======== RAW DATA ========
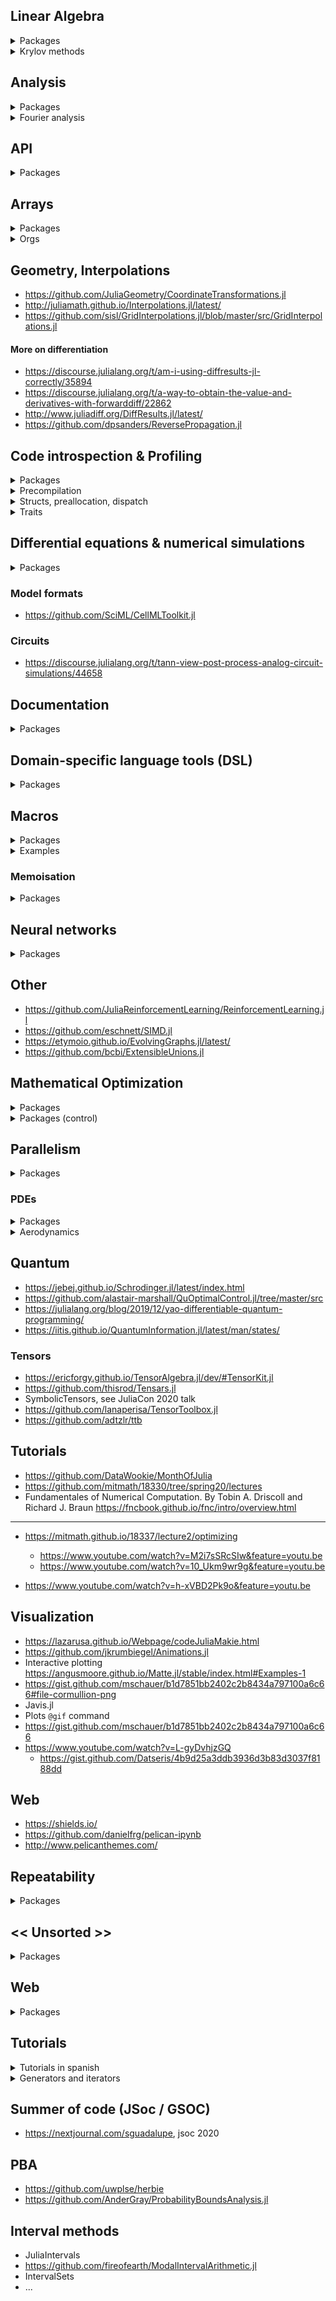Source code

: ## Linear Algebra

<details>
  <summary>Packages</summary>

- [Intel MKL linear algebra library](https://github.com/JuliaComputing/MKL.jl)

- [Padded matrices](https://github.com/chriselrod/PaddedMatrices.jl)

- [Gaius](https://github.com/MasonProtter/Gaius.jl)

- [Tullio.jl](https://github.com/mcabbott/Tullio.jl). Example [here](https://discourse.julialang.org/t/accelerate-non-linear-function-evaluation/42105/16).

</details>

<details>
  <summary>Krylov methods</summary>

- ExponentialUtilities.jl

- Expokit.jl

- KrylovKit.jl  

- [FastExpm.jl](https://github.com/fmentink/FastExpm.jl/blob/main/src/FastExpm.jl)

  </details>


## Analysis

<details>
  <summary>Packages</summary>

- https://github.com/JuliaDiff/ForwardDiff.jl

- https://github.com/JuliaDiff/FiniteDiff.jl

- https://github.com/JuliaMath/Calculus.jl

- https://github.com/JuliaComputing/NonlinearSolve.jl

- https://github.com/SciML/Quadrature.jl


</details>

<details>
  <summary>Fourier analysis</summary>

- **[FFTW.jl](https://github.com/JuliaMath/FFTW.jl).**

- https://github.com/bionanoimaging/FourierTools.jl

- https://github.com/Marco-Congedo/FourierAnalysis.jl

- https://github.com/JuliaArrays/FFTViews.jl

</details>
  
## API

<details>
  <summary>Packages</summary>

- https://github.com/jw3126/ArgCheck.jl

- https://simeonschaub.github.io/OptionalArgChecks.jl/dev/

- Unpack

- Parameters

- https://juliahub.com/ui/Packages/ArgTools/aGHFV/1.1.1


</details>

## Arrays

<details>
  <summary>Packages</summary>

- [ElasticArrays](https://github.com/JuliaArrays/ElasticArrays.jl)

- [IdentityMatrix.jl](https://github.com/jlapeyre/IdentityMatrix.jl)

- https://github.com/mateuszbaran/HybridArrays.jl

- [Block arrays](https://github.com/JuliaArrays/BlockArrays.jl)

- [RecursiveArrayTools](https://github.com/JuliaDiffEq/RecursiveArrayTools.jl)

- [LazyArrays.jl](https://github.com/JuliaArrays/LazyArrays.jl)

- [TriMatrices.jl](https://github.com/jlumpe/TriMatrices.jl) -- Julia package for storing large triangular or symmetric matrices in non-redundant format.

- [ThreadedSparseArrays.jl](https://github.com/jagot/ThreadedSparseArrays.jl)

</details>

<details>
  <summary>Orgs</summary>

- https://github.com/JuliaArrays

</details>


## Geometry, Interpolations

- https://github.com/JuliaGeometry/CoordinateTransformations.jl
- http://juliamath.github.io/Interpolations.jl/latest/
- https://github.com/sisl/GridInterpolations.jl/blob/master/src/GridInterpolations.jl


#### More on differentiation

- https://discourse.julialang.org/t/am-i-using-diffresults-jl-correctly/35894
- https://discourse.julialang.org/t/a-way-to-obtain-the-value-and-derivatives-with-forwarddiff/22862
- http://www.juliadiff.org/DiffResults.jl/latest/
- https://github.com/dpsanders/ReversePropagation.jl

## Code introspection & Profiling

<details>
  <summary>Packages</summary>

- [Treeview.jl](https://github.com/JuliaTeX/TreeView.jl) (view Julia syntax trees as a graph)

- [Flatten.jl](https://github.com/rafaqz/Flatten.jl) (type queries)

- [ProfileVega.jl](https://github.com/davidanthoff/ProfileVega.jl)

- [TimerOutputs.jl](https://github.com/KristofferC/TimerOutputs.jl)

- [Traceur.jl](https://github.com/JunoLab/Traceur.jl)

- [OwnTime.jl](https://github.com/DevJac/OwnTime.jl)

- [Timeout.jl](https://github.com/ararslan/Timeout.jl)

- https://github.com/FluxML/IRTools.jl

- https://github.com/antoine-levitt/Exfiltrator.jl

- https://github.com/c42f/TerminalLoggers.jl

- https://github.com/oxinabox/LoggingExtras.jl

- https://github.com/timholy/MethodAnalysis.jl

</details>

<details>
  <summary>Precompilation</summary>

- https://discourse.julialang.org/t/ann-snoopcompile-1-2-package-precompilation/33359

- https://github.com/jump-dev/JuMP.jl/pull/2484

</details>

<details>
  <summary>Structs, preallocation, dispatch </summary>

- https://github.com/oxinabox/AutoPreallocation.jl

- https://github.com/pengwyn/AutoParameters.jl

- [ConcreteStructs.jl](https://discourse.julialang.org/t/ann-concretestructs-jl-cut-the-boilerplate-when-concretely-parameterizing-structs/47274)

- https://github.com/jlapeyre/ManualDispatch.jl

</details>

<details>
  <summary>Traits </summary>

- [Traits.jl](https://github.com/schlichtanders/Traits.jl)

- [SimpleTraits.jl](https://github.com/mauro3/SimpleTraits.jl)

- [BinaryTraits.jl](https://github.com/tk3369/BinaryTraits.jl), [on discourse](https://discourse.julialang.org/t/ann-binarytraits-jl-a-new-traits-package/37475)

</details>

## Differential equations & numerical simulations

<details>
  <summary>Packages</summary>

- DynamicalSystems.jl

- [DifferentialEquations.jl webpage](https://juliadiffeq.org/)

- [DifferentialEquations.jl documentation](https://docs.juliadiffeq.org/dev/index.html)
   - https://github.com/SciML/OrdinaryDiffEq.jl

- [Mera.jl](https://github.com/ManuelBehrendt/Mera.jl)

- [Causal.jl](https://github.com/zekeriyasari/Causal.jl/issues)

- ModiaSim

- [SimJulia](https://benlauwens.github.io/SimJulia.jl/)

- [NetworkDynamics.jl](https://github.com/FHell/NetworkDynamics.jl)

- https://github.com/PSORLab/DynamicBoundspODEsIneq.jl

- https://github.com/SciML/DiffEqUncertainty.jl

- https://github.com/AnHeuermann/JuliaFMI

- https://github.com/timueh/PolyChaos.jl [article](https://arxiv.org/pdf/2004.03970.pdf)

- https://ymocquar.github.io/HOODESolver.jl/stable/quickstart/

- https://github.com/ketch/nodepy (Python)
  
</details>

### Model formats

- https://github.com/SciML/CellMLToolkit.jl

### Circuits

- https://discourse.julialang.org/t/tann-view-post-process-analog-circuit-simulations/44658

## Documentation

<details>
  <summary>Packages</summary>

- [Hosting documentation. Documenter help](https://juliadocs.github.io/Documenter.jl/v0.24/man/hosting/#Hosting-Documentation-1).

- [Documenter showcase](https://juliadocs.github.io/Documenter.jl/v0.24/showcase/#Doctest-showcase-1).

- [SafeTestsets](https://github.com/YingboMa/SafeTestsets.jl)

- [latex_symbols.jl](https://github.com/JuliaLang/julia/blob/master/stdlib/REPL/src/latex_symbols.jl)

- [Unicode input](https://docs.julialang.org/en/v1/manual/unicode-input/)

- [Literate.jl](https://github.com/fredrikekre/Literate.jl)

- https://github.com/JunoLab/Weave.jl

- https://juliadocs.github.io/DocStringExtensions.jl/latest/index.html

- [Publish.jl](https://github.com/MichaelHatherly/Publish.jl)

- [Latexify.jl](https://github.com/korsbo/Latexify.jl)

- [Citations.jl](https://github.com/adamslc/Citations.jl)

- [DocumenterBibliographyTest.jl](https://github.com/ali-ramadhan/DocumenterBibliographyTest.jl)

- [BibTeXFormat.jl](https://lucianolorenti.github.io/BibTeXFormat.jl/latest/)

- [BibTex.jl](https://github.com/JuliaTeX/BibTeX.jl)

</details>


## Domain-specific language tools (DSL)

<details>
  <summary>Packages</summary>

- [ModelingToolkit](https://github.com/JuliaDiffEq/ModelingToolkit.jl)

- [Sims.jl](https://github.com/tshort/Sims.jl)

- [Modia.jl](https://github.com/ModiaSim/Modia.jl)

- [Symbolics.jl](https://github.com/MasonProtter/Symbolics.jl)

- [ModelKit.jl](https://github.com/saschatimme/ModelKit.jl/)

</details>

## Macros

<details>
  <summary>Packages</summary>

- [ExprTools](https://github.com/invenia/ExprTools.jl)

- [MacroTools](https://github.com/FluxML/MacroTools.jl)

- [Espresso](https://github.com/dfdx/Espresso.jl)

- [Keyword dispatch](https://github.com/simonbyrne/KeywordDispatch.jl)

- [ExtractMacro](https://github.com/carlobaldassi/ExtractMacro.jl)

</details>

<details>
  <summary>Examples</summary>

- [Some useful macros for Julia (MikeInnes)](https://gist.github.com/MikeInnes/8299575)

</details>


### Memoisation

<details>
  <summary>Packages</summary>

- https://github.com/BenLauwens/ResumableFunctions.jl

- https://discourse.julialang.org/t/memoization-performance/26361

- https://gist.github.com/tk3369/877c2c60f41f6b0941e76e977e916192

- https://github.com/dalum/Purses.jl

- https://gitlab.com/volkerweissmann/SimpleCache.jl/-/tree/master/

</details>

## Neural networks

<details>
  <summary>Packages</summary>

- https://github.com/vtjeng/MIPVerify.jl

- https://github.com/castrong/NeuralOptimization.jl

</details>


## Other

- https://github.com/JuliaReinforcementLearning/ReinforcementLearning.jl
- https://github.com/eschnett/SIMD.jl
- https://etymoio.github.io/EvolvingGraphs.jl/latest/
- https://github.com/bcbi/ExtensibleUnions.jl

## Mathematical Optimization

<details>
  <summary>Packages</summary>

- [TrajectoryOptimization.jl](https://github.com/RoboticExplorationLab/TrajectoryOptimization.jl)

- https://github.com/ds4dm/Tulip.jl

- http://www.juliaopt.org/MathOptInterface.jl/dev/apimanual/#Standard-form-problem-1

- https://github.com/jump-dev/MatrixOptInterface.jl

- https://github.com/oxfordcontrol/COSMO.jl

- https://github.com/JuliaLinearOptimizers/Simplex.jl

- https://github.com/SCIP-Interfaces/SCIP.jl

- https://github.com/IainNZ/RationalSimplex.jl

- https://github.com/jw3126/Convex1D.jl

- https://github.com/SciML/GalacticOptim.jl

- [CMAEvolutionStrategy](https://github.com/jbrea/CMAEvolutionStrategy.jl/tree/f421335dad3c9133b4e0c1796d33508cef08834e), [discourse announcement](https://discourse.julialang.org/t/ann-cmaevolutionstrategy-jl/39411/5).

- https://psorlab.github.io/EAGO.jl/dev/

- https://github.com/newptcai/BEE.jl

- https://github.com/JuliaNLSolvers/ConstrainedOptim.jl
 
- https://github.com/JuliaFirstOrder

- https://juliafirstorder.github.io/PiecewiseQuadratics.jl/dev/

</details>

<details>
  <summary>Packages (control) </summary>

https://github.com/cadojo/ControlTheoryNotes.jl
</details>

## Parallelism


<details>
  <summary>Packages</summary>
  
- https://github.com/jishnub/ParallelUtilities.jl

- https://stackoverflow.com/questions/50802184/julia-macro-threads-and-parallel

- https://julialang.org/blog/2019/07/multithreading/

- https://github.com/tkf/ThreadsX.jl

</details>

### PDEs

<details>
  <summary>Packages</summary>

 - https://joss.theoj.org/papers/10.21105/joss.02369

 - https://github.com/kinnala/scikit-fem

 - https://scikit-fem.readthedocs.io/en/latest/listofexamples.html#example-2-kirchhoff-plate-bending-problem

 - https://joss.theoj.org/papers/10.21105/joss.02520

 - https://github.com/gridap/GridapODEs.jl

 - https://github.com/lijas/IGA.jl

- [femshop](https://github.com/paralab/femshop)

- https://github.com/matthieugomez/EconPDEs.jl

- https://github.com/PetrKryslUCSD/Elfel.jl

- https://github.com/trixi-framework/Trixi.jl

- https://github.com/j-fu/ExtendableGrids.jl

</details>

<details>
  <summary>Aerodynamics</summary>

- https://github.com/byuflowlab/VortexLattice.jl


</details>


## Quantum

- https://jebej.github.io/Schrodinger.jl/latest/index.html
- https://github.com/alastair-marshall/QuOptimalControl.jl/tree/master/src
- https://julialang.org/blog/2019/12/yao-differentiable-quantum-programming/
- https://iitis.github.io/QuantumInformation.jl/latest/man/states/



### Tensors

- https://ericforgy.github.io/TensorAlgebra.jl/dev/#TensorKit.jl
- https://github.com/thisrod/Tensars.jl
- SymbolicTensors, see JuliaCon 2020 talk
- https://github.com/lanaperisa/TensorToolbox.jl
- https://github.com/adtzlr/ttb

## Tutorials

- https://github.com/DataWookie/MonthOfJulia
- https://github.com/mitmath/18330/tree/spring20/lectures
- Fundamentales of Numerical Computation. By Tobin A. Driscoll and Richard J. Braun
 https://fncbook.github.io/fnc/intro/overview.html
 
---

- https://mitmath.github.io/18337/lecture2/optimizing
    - https://www.youtube.com/watch?v=M2i7sSRcSIw&feature=youtu.be
    - https://www.youtube.com/watch?v=10_Ukm9wr9g&feature=youtu.be

- https://www.youtube.com/watch?v=h-xVBD2Pk9o&feature=youtu.be


## Visualization

- https://lazarusa.github.io/Webpage/codeJuliaMakie.html
- https://github.com/jkrumbiegel/Animations.jl
- Interactive plotting https://angusmoore.github.io/Matte.jl/stable/index.html#Examples-1
- https://gist.github.com/mschauer/b1d7851bb2402c2b8434a797100a6c66#file-cormullion-png
- Javis.jl
- Plots `@gif` command
- https://gist.github.com/mschauer/b1d7851bb2402c2b8434a797100a6c66
- https://www.youtube.com/watch?v=L-gyDvhjzGQ
    - https://gist.github.com/Datseris/4b9d25a3ddb3936d3b83d3037f8188dd

## Web

- https://shields.io/
- https://github.com/danielfrg/pelican-ipynb
- http://www.pelicanthemes.com/



## Repeatability

<details>
  <summary>Packages</summary>

- https://github.com/bcbi/GitCommand.jl

- https://github.com/KristofferC/RegistryCompatTools.jl

- https://github.com/bcbi/SimpleContainerGenerator.jl

</details>


## << Unsorted >>

<details>
  <summary>Packages</summary>

- [High order functions](https://discourse.julialang.org/t/to-factor-or-not-to-factor-functions-with-small-differences-within-loops/39532/4)

- [Dynamical systems modeling in Julia]()

- https://github.com/johnmyleswhite/julia_tutorials

- https://github.com/cjdoris/Python.jl

</details>

## Web 

<details>
  <summary>Packages</summary>

- Presentations from markdown https://github.com/oxinabox/Remark.jl

- https://plotly.com/dash/

- https://franklinjl.org/

- https://tlienart.github.io/FranklinTemplates.jl/templates/basic/index.html#symbols_and_html_entities

- https://tlienart.github.io/PkgPage.jl/#about
  
- https://tlienart.github.io/FranklinTemplates.jl/

</details>


## Tutorials

<details>
  <summary>Tutorials in spanish</summary>

- [Programación básica con Julia
](https://hedero.webs.upv.es/julia-basico/)

</details>

<details>
  <summary>Generators and iterators</summary>

- https://discourse.julialang.org/t/creating-generators/3962/28

- https://medium.com/@Jernfrost/generators-and-iterators-in-julia-and-python-6c9ace18fa93


</details>


## Summer of code (JSoc / GSOC)
 
 
 - https://nextjournal.com/sguadalupe, jsoc 2020 

## PBA

- https://github.com/uwplse/herbie
- https://github.com/AnderGray/ProbabilityBoundsAnalysis.jl

## Interval methods

- JuliaIntervals 
- https://github.com/fireofearth/ModalIntervalArithmetic.jl
- IntervalSets
- ...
========
## THE TASK
Repeat the exact lines from the first line of the data through the line containing "- https://github.com/SciML/Quadrature.jl". Nothing else, no pictures.

## EXERCISE SOLUTION
Source code

: ## Linear Algebra

<details>
  <summary>Packages</summary>

- [Intel MKL linear algebra library](https://github.com/JuliaComputing/MKL.jl)

- [Padded matrices](https://github.com/chriselrod/PaddedMatrices.jl)

- [Gaius](https://github.com/MasonProtter/Gaius.jl)

- [Tullio.jl](https://github.com/mcabbott/Tullio.jl). Example [here](https://discourse.julialang.org/t/accelerate-non-linear-function-evaluation/42105/16).

</details>

<details>
  <summary>Krylov methods</summary>

- ExponentialUtilities.jl

- Expokit.jl

- KrylovKit.jl  

- [FastExpm.jl](https://github.com/fmentink/FastExpm.jl/blob/main/src/FastExpm.jl)

  </details>


## Analysis

<details>
  <summary>Packages</summary>

- https://github.com/JuliaDiff/ForwardDiff.jl

- https://github.com/JuliaDiff/FiniteDiff.jl

- https://github.com/JuliaMath/Calculus.jl

- https://github.com/JuliaComputing/NonlinearSolve.jl

- https://github.com/SciML/Quadrature.jl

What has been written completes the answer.